Here's some pointers of my own.

1) Unless you itemize you are 100% capable of filing your own taxes. Even if you itemize you still are like 80% capable. And if you don't know if you itemize....then you don't itemize.

2) There are special deductions that are seperate from what is covered in the standard deduction. Don't miss out on them! I get upwards of 1k knocked off my taxes from these each year. Here's the ones that are most applicable to people here

a) Student Loan Interest. Any interest paid on a student loan is a special deduction. This can be worth a LOT of money.

b) Education expenses. Application fees. Tuition. Registration. Class Fees. Also can be worth a LOT of money.

c) New car. Did you buy a new car? You can deduct the taxes you paid on that. And by new it does mean new new. My 2005 I bought didn't count.

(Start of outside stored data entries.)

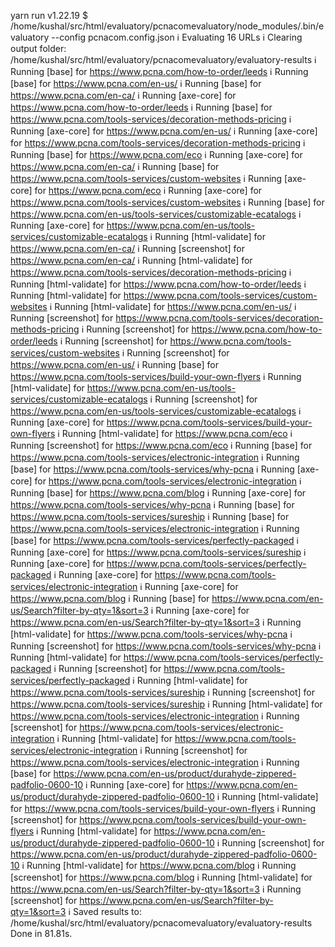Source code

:yarn run v1.22.19
$ /home/kushal/src/html/evaluatory/pcnacomevaluatory/node_modules/.bin/evaluatory --config pcnacom.config.json
ℹ Evaluating 16 URLs
ℹ Clearing output folder: /home/kushal/src/html/evaluatory/pcnacomevaluatory/evaluatory-results
ℹ Running [base] for https://www.pcna.com/how-to-order/leeds
ℹ Running [base] for https://www.pcna.com/en-us/
ℹ Running [base] for https://www.pcna.com/en-ca/
ℹ Running [axe-core] for https://www.pcna.com/how-to-order/leeds
ℹ Running [base] for https://www.pcna.com/tools-services/decoration-methods-pricing
ℹ Running [axe-core] for https://www.pcna.com/en-us/
ℹ Running [axe-core] for https://www.pcna.com/tools-services/decoration-methods-pricing
ℹ Running [base] for https://www.pcna.com/eco
ℹ Running [axe-core] for https://www.pcna.com/en-ca/
ℹ Running [base] for https://www.pcna.com/tools-services/custom-websites
ℹ Running [axe-core] for https://www.pcna.com/eco
ℹ Running [axe-core] for https://www.pcna.com/tools-services/custom-websites
ℹ Running [base] for https://www.pcna.com/en-us/tools-services/customizable-ecatalogs
ℹ Running [axe-core] for https://www.pcna.com/en-us/tools-services/customizable-ecatalogs
ℹ Running [html-validate] for https://www.pcna.com/en-ca/
ℹ Running [screenshot] for https://www.pcna.com/en-ca/
ℹ Running [html-validate] for https://www.pcna.com/tools-services/decoration-methods-pricing
ℹ Running [html-validate] for https://www.pcna.com/how-to-order/leeds
ℹ Running [html-validate] for https://www.pcna.com/tools-services/custom-websites
ℹ Running [html-validate] for https://www.pcna.com/en-us/
ℹ Running [screenshot] for https://www.pcna.com/tools-services/decoration-methods-pricing
ℹ Running [screenshot] for https://www.pcna.com/how-to-order/leeds
ℹ Running [screenshot] for https://www.pcna.com/tools-services/custom-websites
ℹ Running [screenshot] for https://www.pcna.com/en-us/
ℹ Running [base] for https://www.pcna.com/tools-services/build-your-own-flyers
ℹ Running [html-validate] for https://www.pcna.com/en-us/tools-services/customizable-ecatalogs
ℹ Running [screenshot] for https://www.pcna.com/en-us/tools-services/customizable-ecatalogs
ℹ Running [axe-core] for https://www.pcna.com/tools-services/build-your-own-flyers
ℹ Running [html-validate] for https://www.pcna.com/eco
ℹ Running [screenshot] for https://www.pcna.com/eco
ℹ Running [base] for https://www.pcna.com/tools-services/electronic-integration
ℹ Running [base] for https://www.pcna.com/tools-services/why-pcna
ℹ Running [axe-core] for https://www.pcna.com/tools-services/electronic-integration
ℹ Running [base] for https://www.pcna.com/blog
ℹ Running [axe-core] for https://www.pcna.com/tools-services/why-pcna
ℹ Running [base] for https://www.pcna.com/tools-services/sureship
ℹ Running [base] for https://www.pcna.com/tools-services/electronic-integration
ℹ Running [base] for https://www.pcna.com/tools-services/perfectly-packaged
ℹ Running [axe-core] for https://www.pcna.com/tools-services/sureship
ℹ Running [axe-core] for https://www.pcna.com/tools-services/perfectly-packaged
ℹ Running [axe-core] for https://www.pcna.com/tools-services/electronic-integration
ℹ Running [axe-core] for https://www.pcna.com/blog
ℹ Running [base] for https://www.pcna.com/en-us/Search?filter-by-qty=1&sort=3
ℹ Running [axe-core] for https://www.pcna.com/en-us/Search?filter-by-qty=1&sort=3
ℹ Running [html-validate] for https://www.pcna.com/tools-services/why-pcna
ℹ Running [screenshot] for https://www.pcna.com/tools-services/why-pcna
ℹ Running [html-validate] for https://www.pcna.com/tools-services/perfectly-packaged
ℹ Running [screenshot] for https://www.pcna.com/tools-services/perfectly-packaged
ℹ Running [html-validate] for https://www.pcna.com/tools-services/sureship
ℹ Running [screenshot] for https://www.pcna.com/tools-services/sureship
ℹ Running [html-validate] for https://www.pcna.com/tools-services/electronic-integration
ℹ Running [screenshot] for https://www.pcna.com/tools-services/electronic-integration
ℹ Running [html-validate] for https://www.pcna.com/tools-services/electronic-integration
ℹ Running [screenshot] for https://www.pcna.com/tools-services/electronic-integration
ℹ Running [base] for https://www.pcna.com/en-us/product/durahyde-zippered-padfolio-0600-10
ℹ Running [axe-core] for https://www.pcna.com/en-us/product/durahyde-zippered-padfolio-0600-10
ℹ Running [html-validate] for https://www.pcna.com/tools-services/build-your-own-flyers
ℹ Running [screenshot] for https://www.pcna.com/tools-services/build-your-own-flyers
ℹ Running [html-validate] for https://www.pcna.com/en-us/product/durahyde-zippered-padfolio-0600-10
ℹ Running [screenshot] for https://www.pcna.com/en-us/product/durahyde-zippered-padfolio-0600-10
ℹ Running [html-validate] for https://www.pcna.com/blog
ℹ Running [screenshot] for https://www.pcna.com/blog
ℹ Running [html-validate] for https://www.pcna.com/en-us/Search?filter-by-qty=1&sort=3
ℹ Running [screenshot] for https://www.pcna.com/en-us/Search?filter-by-qty=1&sort=3
ℹ Saved results to: /home/kushal/src/html/evaluatory/pcnacomevaluatory/evaluatory-results
Done in 81.81s.
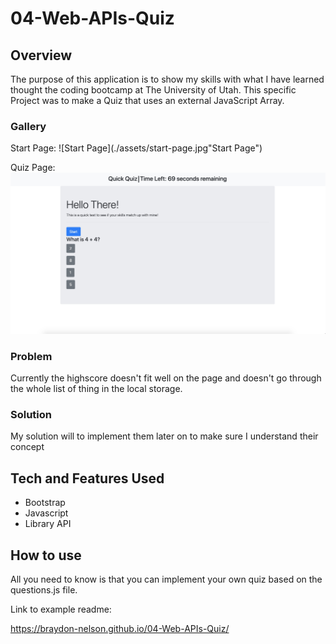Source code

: # 04-Web-APIs-Quiz

## Overview

The purpose of this application is to show my skills with what I have learned thought the coding bootcamp at The University of Utah. This specific Project was to make a Quiz that uses an external JavaScript Array.

### Gallery

Start Page:
![Start Page](./assets/start-page.jpg"Start Page")

Quiz Page:
![Quiz Page](./assets/quiz-view.jpg "Quiz Page")

### Problem

Currently the highscore doesn't fit well on the page and doesn't go through the whole list of thing in the local storage.

### Solution

My solution will to implement them later on to make sure I understand their concept

## Tech and Features Used

* Bootstrap
* Javascript
* Library API

## How to use

All you need to know is that you can implement your own quiz based on the questions.js file.

<!-- ## Technical Overview

1. The main component (PullMultiple) contains an array of the user ID's from the users input.
2. That component has a generator function that iterates over the array and adds the ID #'s one by one to an array to be processed.
3. For every ID # in the array to be processed, a "DataGatherer" component is created.
4. This DataGatherer component fires off all of the api calls and renders the progress to the screen.
5. These API calls are called in an asynchronous fashion in order to reduce strain on the server handling the queries.
6. As the API calls are being made, links to the finished .csv files are being saved to state.
7. The download button downloads several links at once from the saved links in state.
8. When all API calls have finished for an ID, the next iterator of the generator function is fired and the next ID goes through it's gathering phase.
9. The reset button cancels all API calls and bring highest component back to empty. -->

Link to example readme:

https://braydon-nelson.github.io/04-Web-APIs-Quiz/
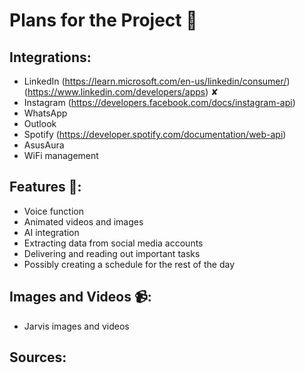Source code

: # Plans for the Project 📖

## Integrations:
- LinkedIn (https://learn.microsoft.com/en-us/linkedin/consumer/) (https://www.linkedin.com/developers/apps) ✘
- Instagram (https://developers.facebook.com/docs/instagram-api)
- WhatsApp 
- Outlook
- Spotify (https://developer.spotify.com/documentation/web-api)
- AsusAura
- WiFi management

## Features 🌟:
- Voice function
- Animated videos and images
- AI integration
- Extracting data from social media accounts
- Delivering and reading out important tasks
- Possibly creating a schedule for the rest of the day

## Images and Videos 📹:
- Jarvis images and videos

## Sources:

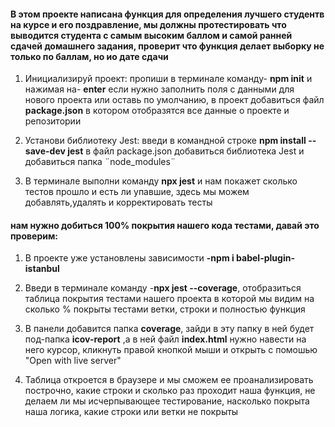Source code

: #### В этом проекте написана функция для определения лучшего студентв на курсе и его поздравление, мы должны протестировать что выводится студента с самым высоким баллом и самой ранней сдачей домашнего задания, проверит что функция делает выборку не только по баллам, но ио дате сдачи


1. Инициализируй проект: пропиши в терминале команду- **npm init** и нажимая на- **enter** если нужно заполнить поля с данными для нового проекта или оставь по умолчанию, в проект добавиться файл **package.json** в котором отобразятся все данные о проекте и репозитории


2. Установи библиотеку Jest: введи в командной строке **npm install --save-dev jest** в файл package.json добавиться библиотека Jest и добавиться папка ¨node_modules¨


3. В терминале выполни команду **npx jest** и нам покажет сколько тестов прошло и есть ли упавшие, здесь мы можем добавлять,удалять и корректировать тесты

#### нам нужно добиться 100% покрытия нашего кода тестами, давай это проверим:
1. В проекте уже установлены зависимости **-npm i babel-plugin-istanbul**


2. Введи в терминале команду -**npx jest --coverage**, отобразиться таблица покрытия тестами нашего проекта в которой мы видим на сколько % покрыты тестами ветки, строки и полностью функция


3. В панели добавится папка **coverage**, зайди в эту папку  в ней будет под-папка **icov-report** ,а в ней файл **index.html** нужно навести на него курсор, кликнуть правой кнопкой мыши и открыть с помошью "Open with live server"


4. Таблица откроется в браузере и мы сможем ее проанализировать построчно, какие строки и сколько раз проходит наша функция, не делаем ли мы исчерпывающее тестирование, насколько покрыта наша логика, какие строки или ветки не покрыты
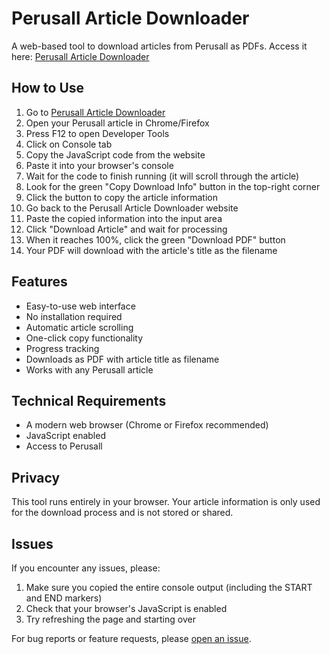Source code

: # Perusall Article Downloader

A web-based tool to download articles from Perusall as PDFs. Access it here: [Perusall Article Downloader](https://lovejzzz.github.io/PerusallDownloader/)

## How to Use

1. Go to [Perusall Article Downloader](https://lovejzzz.github.io/PerusallDownloader/)
2. Open your Perusall article in Chrome/Firefox
3. Press F12 to open Developer Tools
4. Click on Console tab
5. Copy the JavaScript code from the website
6. Paste it into your browser's console
7. Wait for the code to finish running (it will scroll through the article)
8. Look for the green "Copy Download Info" button in the top-right corner
9. Click the button to copy the article information
10. Go back to the Perusall Article Downloader website
11. Paste the copied information into the input area
12. Click "Download Article" and wait for processing
13. When it reaches 100%, click the green "Download PDF" button
14. Your PDF will download with the article's title as the filename

## Features

- Easy-to-use web interface
- No installation required
- Automatic article scrolling
- One-click copy functionality
- Progress tracking
- Downloads as PDF with article title as filename
- Works with any Perusall article

## Technical Requirements

- A modern web browser (Chrome or Firefox recommended)
- JavaScript enabled
- Access to Perusall

## Privacy

This tool runs entirely in your browser. Your article information is only used for the download process and is not stored or shared.

## Issues

If you encounter any issues, please:
1. Make sure you copied the entire console output (including the START and END markers)
2. Check that your browser's JavaScript is enabled
3. Try refreshing the page and starting over

For bug reports or feature requests, please [open an issue](https://github.com/lovejzzz/PerusallDownloader/issues).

Also, if you live in a "midwestenr disaster area" (http://www.irs.gov/publications/p4492b/ar02.html#en_US_publink100091151) there are a lot of extra goodies you can get. I don't know the details but its worth looking into if you live in the midwest.


Seriously though, there is almost no reason to not at least TRY and do your taxes yourself. In my case it took me about 1 hour and i squeezed so many extra deductions out it should be illegal.
 

Necronic

Staff member
As long as you paid for it you are able to deduct it. If you paid for it with a loan then it gets trickier (because you have to claim the loan as income I think), and I'm not sure exactly how it works.

Anyways, its on form 1040A line 19. You would also need to work with form 8917 (http://www.irs.gov/pub/irs-pdf/f8917.pdf), its pretty self explanatory.
 

Necronic

Staff member
You know, I realize its nice in a way when that happens, if it happens too often that's really not a good thing. You are gettin 0% interest on that money over the year, and at ~10% (which would have been incredibly easy this year) that's ~250$ you don't get because you were loaning it to the gov.